The owner of the Animal Kingdom Zoo in rural Burlington County has vowed to rebuild, despite two deadly fires in the last year, according to The Times of Trenton. Burton Sipp said people have been asking him to rebuild the animal attraction he founded 35 years ago.
But animal activists, apparently, are not among those asking him for the zoo to return.
“We understand all of the animals have been moved from his zoo,” Delcianna Winders, a spokeswoman for the PETA animal rights group, told The Times. “Our main goal is to ensure that they’re not returned to him. Based on his history of very preventable tragic deaths, we’ll do what we can to make sure he doesn’t reopen.”
The zoo first suffered a fire in April, when a log cabin home burned down. Sipp’s wife Bridget, 43, died after running back into the burning home, looking for her mother who had already gotten out.
The next fire happened Oct. 30. It destroyed a giraffe enclosure and killed a mother giraffe and her calf. It also killed two dogs, several cats and some exotic birds.
A State Police spokesman said the April fire was ruled accidental, but the October fire is still under investigation.
Just four days before the October fire, the zoo had been cited for 19 violations of the Animal Welfare Act, and received a formal warning.

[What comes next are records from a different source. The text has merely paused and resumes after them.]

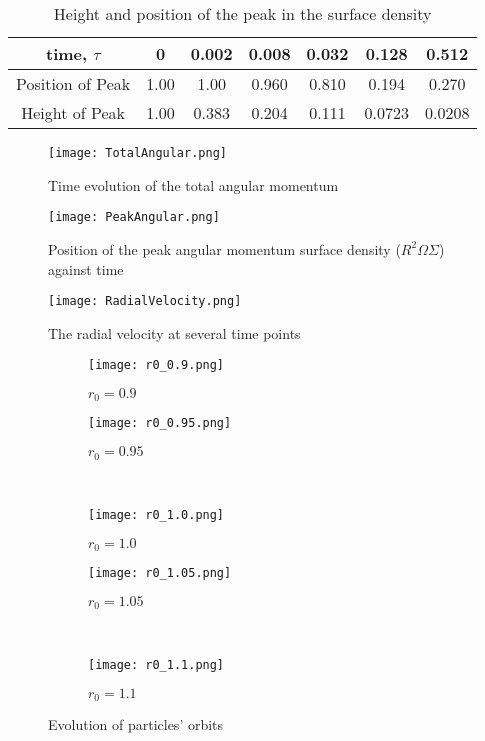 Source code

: \documentclass[12pt]{extarticle}
\begin{document}
\begin{table}[!htbp]
\centering
\begin{tabular}{|c|cccccc|}
\hline
\multirow{1}{8em}{time, $\tau$} & 0 & 0.002 & 0.008 & 0.032 & 0.128 & 0.512 \\
\hline
\multirow{1}{8em}{Position of Peak} & 1.00 & 1.00 & 0.960 & 0.810 & 0.194 & 0.270\\
\hline
\multirow{1}{8em}{Height of Peak} & 1.00 & 0.383 & 0.204 & 0.111 & 0.0723 & 0.0208\\
\hline
\end{tabular}
\caption{Height and position of the peak in the surface density}
\label{Table:1}
\end{table}

\begin{figure}[!htbp]
\centering
\texttt{[image: TotalAngular.png]}
\caption{Time evolution of the total angular momentum}
\label{figure:4}
\end{figure}

\begin{figure}[!htbp]
\centering
\texttt{[image: PeakAngular.png]}
\caption{Position of the peak angular momentum surface density ($R^2\Omega \Sigma$) against time}
\label{figure:5}
\end{figure}

\begin{figure}[!htbp]
\centering
\texttt{[image: RadialVelocity.png]}
\caption{The radial velocity at several time points}
\label{figure:6}
\end{figure}

\begin{figure}[!htbp]
    \centering
    \begin{subfigure}[b]{0.47\textwidth}
        \texttt{[image: r0\_0.9.png]}
        \caption{$r_0 = 0.9$}
        \label{figure:7a}
    \end{subfigure}  
    \qquad
    \begin{subfigure}[b]{0.47\textwidth}
        \texttt{[image: r0\_0.95.png]}
        \caption{$r_0 = 0.95$}
        \label{figure:7b}
    \end{subfigure} 
    \\ 
    \begin{subfigure}[b]{0.47\textwidth}
        \texttt{[image: r0\_1.0.png]}
        \caption{$r_0 = 1.0$}
        \label{figure:7c}
    \end{subfigure} 
    \qquad
    \begin{subfigure}[b]{0.47\textwidth}
        \texttt{[image: r0\_1.05.png]}
        \caption{$r_0 = 1.05$}
        \label{figure:7d}
    \end{subfigure}
      \\
    \begin{subfigure}[b]{0.47\textwidth}
        \texttt{[image: r0\_1.1.png]}
        \caption{$r_0 = 1.1$}
        \label{figure:7e}
    \end{subfigure}
    \caption{Evolution of particles' orbits}
    \label{figure 7}
\end{figure}
\end{document}
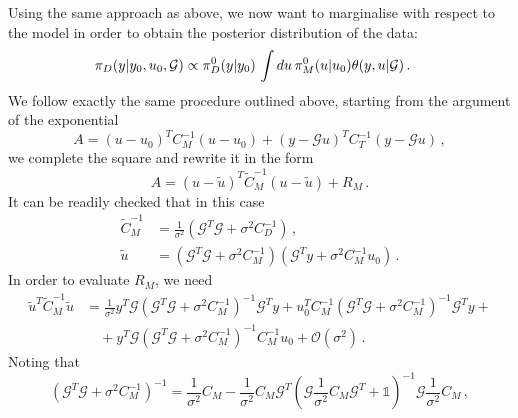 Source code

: Using the same approach as above, we now want to marginalise with respect to the model in order to obtain the posterior distribution of the data: 
\begin{align}
    \label{eq:MarginGaussModel}
    \pi_D(y|y_0,u_0,\mathcal{G}) 
    &\propto \pi_{D}^0(y|y_0) \, 
    \int du\, \pi_{M}^0(u|u_0) 
      \theta(y,u|\mathcal{G}) \, .
  \end{align}
We follow exactly the same procedure outlined above, starting from the argument
of the exponential
\begin{equation}
    \label{eq:QuadFormModelInt}
    A = \left(u-u_0\right)^T C_M^{-1} \left(u-u_0\right) +
    \left(y-\mathcal{G}u\right)^T C_T^{-1} \left(y-\mathcal{G}u\right)\, ,
\end{equation}
we complete the square and rewrite it in the form
\begin{equation}
    \label{eq:QuadFormModelIntSquare}
    A = \left(u-\tilde{u}\right)^T 
    \tilde{C}_M^{-1}
    \left(u-\tilde{u}\right) + R_M\, .
\end{equation}
It can be readily checked that in this case
\begin{align}
    \tilde{C}_M^{-1} &= \frac{1}{\sigma^2}
    \left(\mathcal{G}^T \mathcal{G} + \sigma^2 C_D^{-1}\right)\, , \\
    \tilde{u} &= \left(\mathcal{G}^T \mathcal{G} + \sigma^2 C_M^{-1}\right)
    \left(
        \mathcal{G}^T y + \sigma^2 C_M^{-1} u_0
    \right)\, .
\end{align}
In order to evaluate $R_M$, we need
\begin{equation}
    \label{eq:UtildeUtildeTerm}
    \begin{split}
    \tilde{u}^T \tilde{C}_M^{-1} \tilde{u} 
    &= \frac{1}{\sigma^2} y^T \mathcal{G} 
    \left(\mathcal{G}^T \mathcal{G} + \sigma^2 C_M^{-1}\right)^{-1}
    \mathcal{G}^T y +
    u_0^T C_M^{-1} 
    \left(\mathcal{G}^T \mathcal{G} + \sigma^2 C_M^{-1}\right)^{-1}
    \mathcal{G}^T y + \\
    & \quad + y^T \mathcal{G} \left(\mathcal{G}^T \mathcal{G} + \sigma^2 C_M^{-1}\right)^{-1} C_M^{-1} u_0 + \mathcal{O}(\sigma^2)\, .
    \end{split} 
\end{equation}
Noting that
\begin{equation}
    \label{eq:InverseFromTarantola}
    \left(\mathcal{G}^T \mathcal{G} + \sigma^2 C_M^{-1}\right)^{-1} =
    \frac{1}{\sigma^2} C_M - 
    \frac{1}{\sigma^2} C_M \mathcal{G}^T 
    \left(\mathcal{G} \frac{1}{\sigma^2} C_M \mathcal{G}^T 
        + \mathds{1}\right)^{-1} \mathcal{G}
    \frac{1}{\sigma^2} C_M\, ,
\end{equation}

Among the regulations cited was one requiring structurally sound housing facilities to protect animals from injury.
Animal activists have also cast suspicion against Sipp based on indictments in the 1980s on charges of killing eight horses to collect insurance money and staging a robbery to collect insurance on a pair of exotic birds.
Sipp countered those charges by noting that he was uninsured or under-insured for much of what he lost in these last two fires, and that insurance obviously was not going to bring back his wife.